Extracted records:

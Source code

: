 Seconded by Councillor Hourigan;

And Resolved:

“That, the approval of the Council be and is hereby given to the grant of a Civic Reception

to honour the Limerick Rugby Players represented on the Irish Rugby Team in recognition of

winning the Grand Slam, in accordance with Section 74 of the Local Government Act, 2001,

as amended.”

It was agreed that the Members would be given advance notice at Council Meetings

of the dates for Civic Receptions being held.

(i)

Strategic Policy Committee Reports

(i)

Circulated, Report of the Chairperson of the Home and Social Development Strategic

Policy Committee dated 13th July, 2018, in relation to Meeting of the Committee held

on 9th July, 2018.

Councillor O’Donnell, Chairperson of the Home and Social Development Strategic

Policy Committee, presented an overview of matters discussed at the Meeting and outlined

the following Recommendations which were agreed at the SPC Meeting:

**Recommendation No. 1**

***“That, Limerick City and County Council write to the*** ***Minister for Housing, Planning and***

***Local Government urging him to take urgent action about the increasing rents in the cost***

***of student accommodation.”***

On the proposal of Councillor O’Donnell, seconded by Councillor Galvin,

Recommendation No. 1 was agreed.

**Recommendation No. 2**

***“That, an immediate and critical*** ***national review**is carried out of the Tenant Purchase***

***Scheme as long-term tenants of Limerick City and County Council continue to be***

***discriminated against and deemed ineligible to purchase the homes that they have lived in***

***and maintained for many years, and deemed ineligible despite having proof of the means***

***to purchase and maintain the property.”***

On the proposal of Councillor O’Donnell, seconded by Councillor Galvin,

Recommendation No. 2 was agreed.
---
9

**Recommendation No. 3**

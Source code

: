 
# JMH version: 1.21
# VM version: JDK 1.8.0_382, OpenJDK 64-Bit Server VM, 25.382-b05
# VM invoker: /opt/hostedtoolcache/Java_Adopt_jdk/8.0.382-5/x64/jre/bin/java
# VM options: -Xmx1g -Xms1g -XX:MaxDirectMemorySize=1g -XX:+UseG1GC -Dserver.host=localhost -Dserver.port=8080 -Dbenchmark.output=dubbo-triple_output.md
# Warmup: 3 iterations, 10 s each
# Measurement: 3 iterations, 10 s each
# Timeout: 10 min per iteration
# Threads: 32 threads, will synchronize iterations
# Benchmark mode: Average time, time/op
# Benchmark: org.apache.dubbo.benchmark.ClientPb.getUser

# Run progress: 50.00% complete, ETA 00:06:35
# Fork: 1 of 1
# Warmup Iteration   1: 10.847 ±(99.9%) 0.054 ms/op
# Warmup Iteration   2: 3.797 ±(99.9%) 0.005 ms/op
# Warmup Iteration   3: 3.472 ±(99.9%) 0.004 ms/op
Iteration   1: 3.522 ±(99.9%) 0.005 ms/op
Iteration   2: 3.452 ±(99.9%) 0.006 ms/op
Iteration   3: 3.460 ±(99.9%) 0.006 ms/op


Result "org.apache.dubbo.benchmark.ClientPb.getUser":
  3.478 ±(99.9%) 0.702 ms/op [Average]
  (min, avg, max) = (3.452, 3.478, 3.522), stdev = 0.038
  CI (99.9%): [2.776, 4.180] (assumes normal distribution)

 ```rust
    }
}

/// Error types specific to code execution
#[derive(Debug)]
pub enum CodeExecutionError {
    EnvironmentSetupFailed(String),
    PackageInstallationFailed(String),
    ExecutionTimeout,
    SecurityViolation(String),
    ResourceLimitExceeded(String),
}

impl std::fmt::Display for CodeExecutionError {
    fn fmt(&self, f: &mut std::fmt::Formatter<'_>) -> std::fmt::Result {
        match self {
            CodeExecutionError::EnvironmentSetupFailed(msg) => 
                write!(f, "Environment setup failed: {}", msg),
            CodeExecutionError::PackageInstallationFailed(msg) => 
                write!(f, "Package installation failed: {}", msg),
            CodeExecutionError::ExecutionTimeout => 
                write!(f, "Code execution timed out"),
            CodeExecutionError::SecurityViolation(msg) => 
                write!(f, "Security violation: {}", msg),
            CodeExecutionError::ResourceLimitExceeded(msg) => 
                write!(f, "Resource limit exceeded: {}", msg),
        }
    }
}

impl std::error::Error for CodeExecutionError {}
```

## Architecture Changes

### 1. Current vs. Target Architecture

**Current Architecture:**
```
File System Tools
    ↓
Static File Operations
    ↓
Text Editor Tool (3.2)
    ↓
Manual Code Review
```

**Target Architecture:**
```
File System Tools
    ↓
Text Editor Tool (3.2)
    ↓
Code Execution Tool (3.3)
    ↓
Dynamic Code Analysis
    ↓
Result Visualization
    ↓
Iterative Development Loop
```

What is required: Set down, exactly as they appear, the line holding "CI (99.9%): [2.776, 4.180]" and every line after it until the records end.

Solution:
  CI (99.9%): [2.776, 4.180] (assumes normal distribution)

 ```rust
    }
}

/// Error types specific to code execution
#[derive(Debug)]
pub enum CodeExecutionError {
    EnvironmentSetupFailed(String),
    PackageInstallationFailed(String),
    ExecutionTimeout,
    SecurityViolation(String),
    ResourceLimitExceeded(String),
}

impl std::fmt::Display for CodeExecutionError {
    fn fmt(&self, f: &mut std::fmt::Formatter<'_>) -> std::fmt::Result {
        match self {
            CodeExecutionError::EnvironmentSetupFailed(msg) => 
                write!(f, "Environment setup failed: {}", msg),
            CodeExecutionError::PackageInstallationFailed(msg) => 
                write!(f, "Package installation failed: {}", msg),
            CodeExecutionError::ExecutionTimeout => 
                write!(f, "Code execution timed out"),
            CodeExecutionError::SecurityViolation(msg) => 
                write!(f, "Security violation: {}", msg),
            CodeExecutionError::ResourceLimitExceeded(msg) => 
                write!(f, "Resource limit exceeded: {}", msg),
        }
    }
}

impl std::error::Error for CodeExecutionError {}
```

## Architecture Changes

### 1. Current vs. Target Architecture

**Current Architecture:**
```
File System Tools
    ↓
Static File Operations
    ↓
Text Editor Tool (3.2)
    ↓
Manual Code Review
```

**Target Architecture:**
```
File System Tools
    ↓
Text Editor Tool (3.2)
    ↓
Code Execution Tool (3.3)
    ↓
Dynamic Code Analysis
    ↓
Result Visualization
    ↓
Iterative Development Loop
```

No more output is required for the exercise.